Equities and the Economy

Note: tomorrow will be the last Morning Energy Blog until Monday September 21st for I will be travelling on business.

Good morning. Once again and too frequent of late, yesterday’s price action was horrible. U.S. equities began the day very nicely with Dow futures up as much as 180 points with the Asian markets closing up materially and the European bourses trading firmly in the green. However, the open was the high of the day and things deteriorated from there and at about 12:30 CDT the market went negative and never bounced back and when the final bell rang the Dow logged a material loss of 239 points, 1.45%, to 16,254. The S&P 500 posted a loss of 27 points, 1.39%, ending at 1,942 and the Nasdaq closed down 1.14%, 55 points, at 4,757. As I’ve unfortunately stated more times than I’ve wanted to lately, this is not the price action of a bull market. Bull markets open lower and close higher. Yesterday’s price action was classic bear market action: open higher only to close negative on the day.
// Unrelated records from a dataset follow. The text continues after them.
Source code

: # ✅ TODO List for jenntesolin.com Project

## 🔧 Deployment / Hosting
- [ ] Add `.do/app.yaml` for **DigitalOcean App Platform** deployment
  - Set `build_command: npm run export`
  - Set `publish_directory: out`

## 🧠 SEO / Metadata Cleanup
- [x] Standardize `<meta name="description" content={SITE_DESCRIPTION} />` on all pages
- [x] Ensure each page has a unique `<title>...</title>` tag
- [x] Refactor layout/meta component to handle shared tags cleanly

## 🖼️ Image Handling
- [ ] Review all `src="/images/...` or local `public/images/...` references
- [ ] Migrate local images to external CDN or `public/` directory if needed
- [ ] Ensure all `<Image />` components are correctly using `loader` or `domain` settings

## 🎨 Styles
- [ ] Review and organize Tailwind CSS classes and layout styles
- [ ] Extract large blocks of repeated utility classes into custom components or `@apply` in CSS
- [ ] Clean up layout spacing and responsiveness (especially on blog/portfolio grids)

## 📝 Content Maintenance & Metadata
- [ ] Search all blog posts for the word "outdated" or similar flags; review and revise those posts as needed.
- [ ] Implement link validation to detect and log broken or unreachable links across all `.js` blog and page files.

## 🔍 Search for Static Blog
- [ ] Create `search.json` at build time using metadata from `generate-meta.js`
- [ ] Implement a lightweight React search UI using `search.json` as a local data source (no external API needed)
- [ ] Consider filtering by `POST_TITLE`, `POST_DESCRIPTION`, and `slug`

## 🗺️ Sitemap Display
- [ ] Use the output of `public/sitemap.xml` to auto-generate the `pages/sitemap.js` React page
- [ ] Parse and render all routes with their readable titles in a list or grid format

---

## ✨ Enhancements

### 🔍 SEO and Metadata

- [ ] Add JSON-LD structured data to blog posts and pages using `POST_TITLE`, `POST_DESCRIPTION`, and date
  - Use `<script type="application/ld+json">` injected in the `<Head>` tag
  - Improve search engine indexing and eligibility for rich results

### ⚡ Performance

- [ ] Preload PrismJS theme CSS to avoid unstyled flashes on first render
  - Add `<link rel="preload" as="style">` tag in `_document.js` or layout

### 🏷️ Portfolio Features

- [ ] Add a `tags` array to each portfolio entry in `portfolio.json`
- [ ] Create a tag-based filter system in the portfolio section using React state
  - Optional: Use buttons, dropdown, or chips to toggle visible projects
Fundamentally, the data was positive. The Labor Department reported that job openings in July soared 8% to 5.75 million which the most since records began in 2000. Even with job openings growing leaps and bounds, firms have not been able to find suitable workers at wages they want to pay. Indeed, the report showed that the rate of hiring declined. Part of the problem is that workers are not leaving their jobs for the quit rate is very low. It ain’t easy being an HR executive these days. On the one side you have everyone saying they need more employees and on the other side you have workers reluctant to move and CFO’s who don’t want to pay more. This has to change. It will change. All the analysis aside, it appears what’s going on, at least for right now, is the opposite of what we saw in 2009 and 2010. Back then bad news was good news, i.e., more QE. Today investors are taking the good news as bad news.

Going back to the job opening report yesterday, this is after last Friday’s Labor report noting the unemployment rate fell to 5.1% which the Fed considers in the full employment range so all eyes and ears will be on the FOMC meeting Wednesday and Thursday of next week wondering if the Fed will follow through on its well communicated interest rate hike. The only question is whether it will be in September or December. This meeting can’t come and go fast enough. I’m getting Fed fatigue.

This morning looking to the East the Asian market got pummeled overnight following the very weak performance of U.S. equities with the three major indexes closing down between 1.39% and 2.57%. European equities started lower but managed to claw back to unchanged 3 hours ago but are now giving up the ghost with Germany’s DAX down 1.25%. Here in the U.S. Dow futures are waffling around unchanged being up a non-directional 9 points.

Oil

The fall in equities weighed on oil prices yesterday but the price decline was exacerbated by the EIA’s monthly short-term energy outlook report yesterday noting a reduction of 2016 global oil demand for petroleum products on the back of a slowdown in the Asian economies (that would be China). The EIA also stated they don’t see added Iranian production triggering a reduction in OPEC output. However, they did project that U.S. production will fall 1 million bpd in 2016 due to the low price environment. The bears came out in force yesterday on all the negative news and WTI fell $1.79 closing at $44.15 and Brent lost $1.94 settling at $47.58.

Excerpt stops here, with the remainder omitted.